We were late getting to the beach that day, to my frustration. Mother had finally decided to get out of bed. She said she’d have a sea bath to wake herself up, but she dithered around doing nothing. Dick was nearly hysterical, having been confined to the cottage for two days. At the last minute she decided against it. I’d guessed this would happen.

The beach was empty, castle and sand city intact as before. Dick dragged his lilo into the water, so desperate that he forgot about lobbying me. I was about to follow when I spotted a line of footprints near the water’s edge. There seemed to be two sets of them, heading east. The parties had been much on my mind. Had Banjo brought a friend back?

The footprints stopped at the rocks, but I remembered a secluded spot we’d once discovered, behind the eastern headland.  There was a hollow feeling in my chest, like an ache, but it neither warned me nor held me back. I glimpsed the edge of his striped towel, first. Then a tangled confusion of arms and legs. The dark hair and chunky, working limbs of  a  stranger. A  strange boy. Banjo’s round face, side on, contorted. He saw me.

Someone – it might have  been me – uttered a guttural noise. I was on my knees, semi-conscious, choking. Other sounds, a yell. I was only dimly aware of them passing me, two naked figures racing into the water. Then I saw Dick. Out there, lilo bobbing. Way out, further than I had ever ventured.

They reached him while I was  still chest-deep in the water.

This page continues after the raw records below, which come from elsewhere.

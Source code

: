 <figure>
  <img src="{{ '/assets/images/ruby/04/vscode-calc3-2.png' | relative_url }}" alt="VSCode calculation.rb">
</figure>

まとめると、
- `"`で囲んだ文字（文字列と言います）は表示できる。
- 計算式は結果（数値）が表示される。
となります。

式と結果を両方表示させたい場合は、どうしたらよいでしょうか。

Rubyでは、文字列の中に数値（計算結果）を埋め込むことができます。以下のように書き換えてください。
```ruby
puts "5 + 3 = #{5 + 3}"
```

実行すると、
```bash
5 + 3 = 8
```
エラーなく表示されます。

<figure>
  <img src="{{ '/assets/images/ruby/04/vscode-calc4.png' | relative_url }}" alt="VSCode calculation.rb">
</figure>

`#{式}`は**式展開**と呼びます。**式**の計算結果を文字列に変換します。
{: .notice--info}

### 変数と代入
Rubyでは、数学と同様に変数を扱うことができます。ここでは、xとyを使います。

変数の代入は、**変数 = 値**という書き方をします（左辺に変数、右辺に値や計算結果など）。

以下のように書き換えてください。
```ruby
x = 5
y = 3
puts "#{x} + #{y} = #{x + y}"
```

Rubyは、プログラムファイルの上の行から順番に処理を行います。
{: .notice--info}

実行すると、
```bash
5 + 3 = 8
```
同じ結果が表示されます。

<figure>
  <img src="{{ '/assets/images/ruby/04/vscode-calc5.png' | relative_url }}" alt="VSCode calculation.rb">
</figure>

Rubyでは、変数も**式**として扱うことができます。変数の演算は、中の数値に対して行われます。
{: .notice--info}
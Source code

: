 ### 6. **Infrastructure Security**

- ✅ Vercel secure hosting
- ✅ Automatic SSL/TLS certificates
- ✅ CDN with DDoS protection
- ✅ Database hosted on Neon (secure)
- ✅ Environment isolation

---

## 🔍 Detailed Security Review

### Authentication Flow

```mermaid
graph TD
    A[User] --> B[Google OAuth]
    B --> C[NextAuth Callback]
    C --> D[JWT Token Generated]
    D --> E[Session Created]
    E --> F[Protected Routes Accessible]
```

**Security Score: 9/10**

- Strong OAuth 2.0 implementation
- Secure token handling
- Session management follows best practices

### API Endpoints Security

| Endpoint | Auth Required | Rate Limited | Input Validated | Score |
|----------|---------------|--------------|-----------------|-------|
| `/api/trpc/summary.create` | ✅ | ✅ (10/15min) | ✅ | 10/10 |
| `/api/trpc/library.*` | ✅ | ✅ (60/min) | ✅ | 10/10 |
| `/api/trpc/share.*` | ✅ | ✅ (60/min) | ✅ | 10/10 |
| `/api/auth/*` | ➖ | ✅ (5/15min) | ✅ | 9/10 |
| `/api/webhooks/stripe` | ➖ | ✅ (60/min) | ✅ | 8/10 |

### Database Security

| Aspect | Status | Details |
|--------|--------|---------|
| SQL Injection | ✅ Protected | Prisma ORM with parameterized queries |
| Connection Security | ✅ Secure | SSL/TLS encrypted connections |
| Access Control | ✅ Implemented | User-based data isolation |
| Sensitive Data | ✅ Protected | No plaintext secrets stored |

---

Dismissing my calls to wait, to wait, let me rescue him, he’s my brother! Dick was still aboard the lilo. I watched them towing it sideways to escape the rip, two of them, then three, sailing back on the waves.

When he’d got over his shock Dick crowed about his escapade. I hauled him up the path to the home that was not a home. Inside the cottage were two uniformed policemen. Mother was slumped at the table in her nightdress, hair awry.

One of the men was speaking. A gentle voice. ‘You knew it was illegal?’  Mother looked at Dick and me. A stricken look. ‘I was going to take them back.’

‘You’d hoped for – ?’ He handed her a handkerchief.

‘But it didn’t – . So I’d have taken them back.’

Two days later we were escorted onto the plane to London.

 

Before we left Dick and I went to the beach one more time to collect his soldiers. Etched in the sand in front of sand city, in enormous capitals, were two words: SORRY GEORGE.

‘Don’t cry,’ Dick said. ‘There’s no such thing as monsters.’